[Source records]
=== Begin Enclosure ===
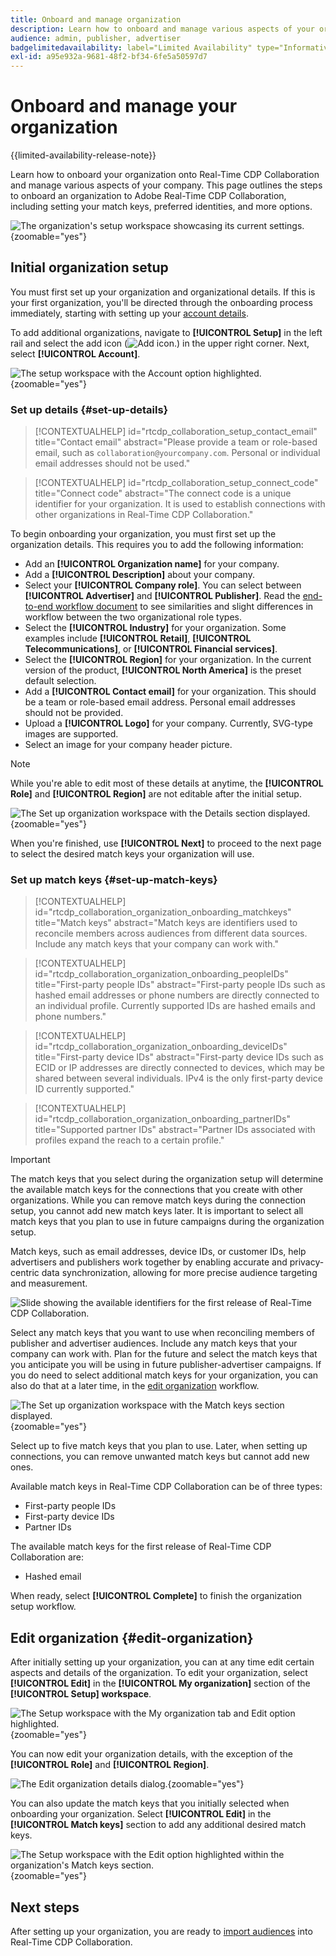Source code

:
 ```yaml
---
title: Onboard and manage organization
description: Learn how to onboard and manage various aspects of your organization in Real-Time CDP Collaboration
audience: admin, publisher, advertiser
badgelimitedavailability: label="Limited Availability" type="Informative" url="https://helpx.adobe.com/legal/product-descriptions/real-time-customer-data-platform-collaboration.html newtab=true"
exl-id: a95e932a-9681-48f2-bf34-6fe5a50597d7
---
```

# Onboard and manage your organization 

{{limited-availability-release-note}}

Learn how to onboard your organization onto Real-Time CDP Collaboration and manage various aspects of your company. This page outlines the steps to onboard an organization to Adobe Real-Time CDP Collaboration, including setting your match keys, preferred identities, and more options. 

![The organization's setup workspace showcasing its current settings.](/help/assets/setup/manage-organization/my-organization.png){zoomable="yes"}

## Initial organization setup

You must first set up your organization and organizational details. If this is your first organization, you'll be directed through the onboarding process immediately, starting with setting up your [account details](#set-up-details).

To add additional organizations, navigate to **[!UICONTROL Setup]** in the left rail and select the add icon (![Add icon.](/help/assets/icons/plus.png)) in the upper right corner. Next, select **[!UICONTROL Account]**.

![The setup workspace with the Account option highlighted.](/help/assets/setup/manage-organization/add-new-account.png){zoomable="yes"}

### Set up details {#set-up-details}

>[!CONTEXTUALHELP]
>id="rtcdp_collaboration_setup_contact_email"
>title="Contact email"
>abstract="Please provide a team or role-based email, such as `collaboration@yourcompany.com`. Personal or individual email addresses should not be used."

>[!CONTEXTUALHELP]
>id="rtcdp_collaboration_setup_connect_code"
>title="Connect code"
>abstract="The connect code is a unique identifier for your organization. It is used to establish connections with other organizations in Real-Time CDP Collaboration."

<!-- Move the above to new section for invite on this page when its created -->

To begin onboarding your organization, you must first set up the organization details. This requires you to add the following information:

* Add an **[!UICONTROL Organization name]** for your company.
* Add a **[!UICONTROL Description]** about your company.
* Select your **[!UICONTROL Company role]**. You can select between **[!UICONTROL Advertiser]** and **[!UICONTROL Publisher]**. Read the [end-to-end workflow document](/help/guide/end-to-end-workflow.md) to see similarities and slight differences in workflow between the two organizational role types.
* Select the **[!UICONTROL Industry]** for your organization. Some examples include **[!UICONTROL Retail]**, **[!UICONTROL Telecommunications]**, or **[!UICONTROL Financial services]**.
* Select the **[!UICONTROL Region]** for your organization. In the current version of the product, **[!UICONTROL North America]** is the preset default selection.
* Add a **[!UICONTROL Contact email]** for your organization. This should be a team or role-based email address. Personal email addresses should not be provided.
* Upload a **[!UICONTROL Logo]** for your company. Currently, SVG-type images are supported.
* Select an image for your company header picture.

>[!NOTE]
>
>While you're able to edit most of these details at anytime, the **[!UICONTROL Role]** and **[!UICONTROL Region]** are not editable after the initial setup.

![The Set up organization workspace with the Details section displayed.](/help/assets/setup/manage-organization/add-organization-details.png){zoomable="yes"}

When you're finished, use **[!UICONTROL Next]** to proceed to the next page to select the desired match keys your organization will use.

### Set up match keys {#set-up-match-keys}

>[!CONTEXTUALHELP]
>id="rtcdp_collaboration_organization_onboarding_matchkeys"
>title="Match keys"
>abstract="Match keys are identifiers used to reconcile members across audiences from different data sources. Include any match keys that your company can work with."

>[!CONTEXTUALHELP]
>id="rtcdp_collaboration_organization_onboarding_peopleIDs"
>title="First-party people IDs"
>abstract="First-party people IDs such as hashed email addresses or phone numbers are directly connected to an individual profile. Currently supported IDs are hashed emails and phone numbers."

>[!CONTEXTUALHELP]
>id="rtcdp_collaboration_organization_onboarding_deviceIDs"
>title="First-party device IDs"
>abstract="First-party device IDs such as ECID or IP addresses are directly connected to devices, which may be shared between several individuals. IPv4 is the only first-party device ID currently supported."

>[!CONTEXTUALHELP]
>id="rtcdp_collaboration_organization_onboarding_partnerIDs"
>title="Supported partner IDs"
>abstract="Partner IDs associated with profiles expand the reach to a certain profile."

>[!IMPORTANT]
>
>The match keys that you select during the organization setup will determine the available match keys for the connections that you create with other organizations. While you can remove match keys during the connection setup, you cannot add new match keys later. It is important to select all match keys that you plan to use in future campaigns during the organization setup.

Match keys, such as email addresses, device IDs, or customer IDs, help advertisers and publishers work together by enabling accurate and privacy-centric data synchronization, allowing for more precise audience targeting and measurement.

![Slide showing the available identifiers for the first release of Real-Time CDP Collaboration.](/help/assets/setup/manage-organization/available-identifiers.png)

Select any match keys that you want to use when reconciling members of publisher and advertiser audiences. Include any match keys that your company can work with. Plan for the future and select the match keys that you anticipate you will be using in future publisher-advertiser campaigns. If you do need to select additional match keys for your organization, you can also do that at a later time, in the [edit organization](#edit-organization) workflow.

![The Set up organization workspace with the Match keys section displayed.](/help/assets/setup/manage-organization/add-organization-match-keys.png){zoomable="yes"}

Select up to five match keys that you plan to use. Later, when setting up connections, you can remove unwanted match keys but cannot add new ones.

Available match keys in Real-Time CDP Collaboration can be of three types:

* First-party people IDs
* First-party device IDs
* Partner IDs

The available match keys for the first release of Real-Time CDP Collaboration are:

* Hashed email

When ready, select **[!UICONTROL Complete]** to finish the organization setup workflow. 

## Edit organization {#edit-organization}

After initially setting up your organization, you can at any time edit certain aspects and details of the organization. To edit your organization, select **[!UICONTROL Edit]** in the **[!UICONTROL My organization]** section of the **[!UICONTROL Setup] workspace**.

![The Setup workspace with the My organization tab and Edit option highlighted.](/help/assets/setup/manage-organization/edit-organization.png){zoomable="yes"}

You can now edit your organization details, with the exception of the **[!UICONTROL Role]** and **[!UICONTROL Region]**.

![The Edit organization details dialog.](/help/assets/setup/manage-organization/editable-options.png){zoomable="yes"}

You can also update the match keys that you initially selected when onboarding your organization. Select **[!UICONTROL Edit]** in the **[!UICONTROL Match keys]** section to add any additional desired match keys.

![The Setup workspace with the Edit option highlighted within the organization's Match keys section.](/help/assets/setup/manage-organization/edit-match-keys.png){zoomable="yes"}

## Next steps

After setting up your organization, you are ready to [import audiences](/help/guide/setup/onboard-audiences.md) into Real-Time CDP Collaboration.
=== End Enclosure ===
▶ [Exercise] In the records above, find the line with "# Onboard and manage your organization"; write out exactly that line and each one after it, stopping after the line with "You must first set up your".

▶ [Final answer]
# Onboard and manage your organization 

{{limited-availability-release-note}}

Learn how to onboard your organization onto Real-Time CDP Collaboration and manage various aspects of your company. This page outlines the steps to onboard an organization to Adobe Real-Time CDP Collaboration, including setting your match keys, preferred identities, and more options. 

![The organization's setup workspace showcasing its current settings.](/help/assets/setup/manage-organization/my-organization.png){zoomable="yes"}

## Initial organization setup

You must first set up your organization and organizational details. If this is your first organization, you'll be directed through the onboarding process immediately, starting with setting up your [account details](#set-up-details).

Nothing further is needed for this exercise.